### DIRECTIONS
The answer must be an exact printing of every record below, with the pictures omitted.

(STORED DATA Opens)

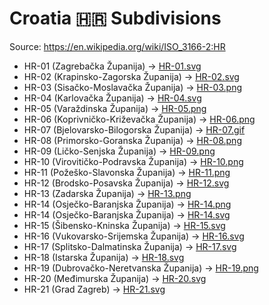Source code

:# Croatia 🇭🇷 Subdivisions

Source: https://en.wikipedia.org/wiki/ISO_3166-2:HR

* HR-01 (Zagrebačka Županija) -> [HR-01.svg](https://github.com/amckenna41/iso3166-flag-icons/blob/main/iso3166-2-icons/HR/HR-01.svg)
* HR-02 (Krapinsko-Zagorska Županija) -> [HR-02.svg](https://github.com/amckenna41/iso3166-flag-icons/blob/main/iso3166-2-icons/HR/HR-02.svg)
* HR-03 (Sisačko-Moslavačka Županija) -> [HR-03.png](https://github.com/amckenna41/iso3166-flag-icons/blob/main/iso3166-2-icons/HR/HR-03.png)
* HR-04 (Karlovačka Županija) -> [HR-04.svg](https://github.com/amckenna41/iso3166-flag-icons/blob/main/iso3166-2-icons/HR/HR-04.svg)
* HR-05 (Varaždinska Županija) -> [HR-05.png](https://github.com/amckenna41/iso3166-flag-icons/blob/main/iso3166-2-icons/HR/HR-05.png)
* HR-06 (Koprivničko-Križevačka Županija) -> [HR-06.png](https://github.com/amckenna41/iso3166-flag-icons/blob/main/iso3166-2-icons/HR/HR-06.png)
* HR-07 (Bjelovarsko-Bilogorska Županija) -> [HR-07.gif](https://github.com/amckenna41/iso3166-flag-icons/blob/main/iso3166-2-icons/HR/HR-07.gif)
* HR-08 (Primorsko-Goranska Županija) -> [HR-08.png](https://github.com/amckenna41/iso3166-flag-icons/blob/main/iso3166-2-icons/HR/HR-08.png)
* HR-09 (Ličko-Senjska Županija) -> [HR-09.png](https://github.com/amckenna41/iso3166-flag-icons/blob/main/iso3166-2-icons/HR/HR-09.png)
* HR-10 (Virovitičko-Podravska Županija) -> [HR-10.png](https://github.com/amckenna41/iso3166-flag-icons/blob/main/iso3166-2-icons/HR/HR-10.png)
* HR-11 (Požeško-Slavonska Županija) -> [HR-11.png](https://github.com/amckenna41/iso3166-flag-icons/blob/main/iso3166-2-icons/HR/HR-11.png)
* HR-12 (Brodsko-Posavska Županija) -> [HR-12.svg](https://github.com/amckenna41/iso3166-flag-icons/blob/main/iso3166-2-icons/HR/HR-12.svg)
* HR-13 (Zadarska Županija) -> [HR-13.png](https://github.com/amckenna41/iso3166-flag-icons/blob/main/iso3166-2-icons/HR/HR-13.png)
* HR-14 (Osječko-Baranjska Županija) -> [HR-14.png](https://github.com/amckenna41/iso3166-flag-icons/blob/main/iso3166-2-icons/HR/HR-14.png)
* HR-14 (Osječko-Baranjska Županija) -> [HR-14.svg](https://github.com/amckenna41/iso3166-flag-icons/blob/main/iso3166-2-icons/HR/HR-14.svg)
* HR-15 (Šibensko-Kninska Županija) -> [HR-15.svg](https://github.com/amckenna41/iso3166-flag-icons/blob/main/iso3166-2-icons/HR/HR-15.svg)
* HR-16 (Vukovarsko-Srijemska Županija) -> [HR-16.svg](https://github.com/amckenna41/iso3166-flag-icons/blob/main/iso3166-2-icons/HR/HR-16.svg)
* HR-17 (Splitsko-Dalmatinska Županija) -> [HR-17.svg](https://github.com/amckenna41/iso3166-flag-icons/blob/main/iso3166-2-icons/HR/HR-17.svg)
* HR-18 (Istarska Županija) -> [HR-18.svg](https://github.com/amckenna41/iso3166-flag-icons/blob/main/iso3166-2-icons/HR/HR-18.svg)
* HR-19 (Dubrovačko-Neretvanska Županija) -> [HR-19.png](https://github.com/amckenna41/iso3166-flag-icons/blob/main/iso3166-2-icons/HR/HR-19.png)
* HR-20 (Međimurska Županija) -> [HR-20.svg](https://github.com/amckenna41/iso3166-flag-icons/blob/main/iso3166-2-icons/HR/HR-20.svg)
* HR-21 (Grad Zagreb) -> [HR-21.svg](https://github.com/amckenna41/iso3166-flag-icons/blob/main/iso3166-2-icons/HR/HR-21.svg)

(STORED DATA Closes)

### EXERCISE OUTPUT
Source code

:# Croatia 🇭🇷 Subdivisions

Source: https://en.wikipedia.org/wiki/ISO_3166-2:HR

* HR-01 (Zagrebačka Županija) -> [HR-01.svg](https://github.com/amckenna41/iso3166-flag-icons/blob/main/iso3166-2-icons/HR/HR-01.svg)
* HR-02 (Krapinsko-Zagorska Županija) -> [HR-02.svg](https://github.com/amckenna41/iso3166-flag-icons/blob/main/iso3166-2-icons/HR/HR-02.svg)
* HR-03 (Sisačko-Moslavačka Županija) -> [HR-03.png](https://github.com/amckenna41/iso3166-flag-icons/blob/main/iso3166-2-icons/HR/HR-03.png)
* HR-04 (Karlovačka Županija) -> [HR-04.svg](https://github.com/amckenna41/iso3166-flag-icons/blob/main/iso3166-2-icons/HR/HR-04.svg)
* HR-05 (Varaždinska Županija) -> [HR-05.png](https://github.com/amckenna41/iso3166-flag-icons/blob/main/iso3166-2-icons/HR/HR-05.png)
* HR-06 (Koprivničko-Križevačka Županija) -> [HR-06.png](https://github.com/amckenna41/iso3166-flag-icons/blob/main/iso3166-2-icons/HR/HR-06.png)
* HR-07 (Bjelovarsko-Bilogorska Županija) -> [HR-07.gif](https://github.com/amckenna41/iso3166-flag-icons/blob/main/iso3166-2-icons/HR/HR-07.gif)
* HR-08 (Primorsko-Goranska Županija) -> [HR-08.png](https://github.com/amckenna41/iso3166-flag-icons/blob/main/iso3166-2-icons/HR/HR-08.png)
* HR-09 (Ličko-Senjska Županija) -> [HR-09.png](https://github.com/amckenna41/iso3166-flag-icons/blob/main/iso3166-2-icons/HR/HR-09.png)
* HR-10 (Virovitičko-Podravska Županija) -> [HR-10.png](https://github.com/amckenna41/iso3166-flag-icons/blob/main/iso3166-2-icons/HR/HR-10.png)
* HR-11 (Požeško-Slavonska Županija) -> [HR-11.png](https://github.com/amckenna41/iso3166-flag-icons/blob/main/iso3166-2-icons/HR/HR-11.png)
* HR-12 (Brodsko-Posavska Županija) -> [HR-12.svg](https://github.com/amckenna41/iso3166-flag-icons/blob/main/iso3166-2-icons/HR/HR-12.svg)
* HR-13 (Zadarska Županija) -> [HR-13.png](https://github.com/amckenna41/iso3166-flag-icons/blob/main/iso3166-2-icons/HR/HR-13.png)
* HR-14 (Osječko-Baranjska Županija) -> [HR-14.png](https://github.com/amckenna41/iso3166-flag-icons/blob/main/iso3166-2-icons/HR/HR-14.png)
* HR-14 (Osječko-Baranjska Županija) -> [HR-14.svg](https://github.com/amckenna41/iso3166-flag-icons/blob/main/iso3166-2-icons/HR/HR-14.svg)
* HR-15 (Šibensko-Kninska Županija) -> [HR-15.svg](https://github.com/amckenna41/iso3166-flag-icons/blob/main/iso3166-2-icons/HR/HR-15.svg)
* HR-16 (Vukovarsko-Srijemska Županija) -> [HR-16.svg](https://github.com/amckenna41/iso3166-flag-icons/blob/main/iso3166-2-icons/HR/HR-16.svg)
* HR-17 (Splitsko-Dalmatinska Županija) -> [HR-17.svg](https://github.com/amckenna41/iso3166-flag-icons/blob/main/iso3166-2-icons/HR/HR-17.svg)
* HR-18 (Istarska Županija) -> [HR-18.svg](https://github.com/amckenna41/iso3166-flag-icons/blob/main/iso3166-2-icons/HR/HR-18.svg)
* HR-19 (Dubrovačko-Neretvanska Županija) -> [HR-19.png](https://github.com/amckenna41/iso3166-flag-icons/blob/main/iso3166-2-icons/HR/HR-19.png)
* HR-20 (Međimurska Županija) -> [HR-20.svg](https://github.com/amckenna41/iso3166-flag-icons/blob/main/iso3166-2-icons/HR/HR-20.svg)
* HR-21 (Grad Zagreb) -> [HR-21.svg](https://github.com/amckenna41/iso3166-flag-icons/blob/main/iso3166-2-icons/HR/HR-21.svg)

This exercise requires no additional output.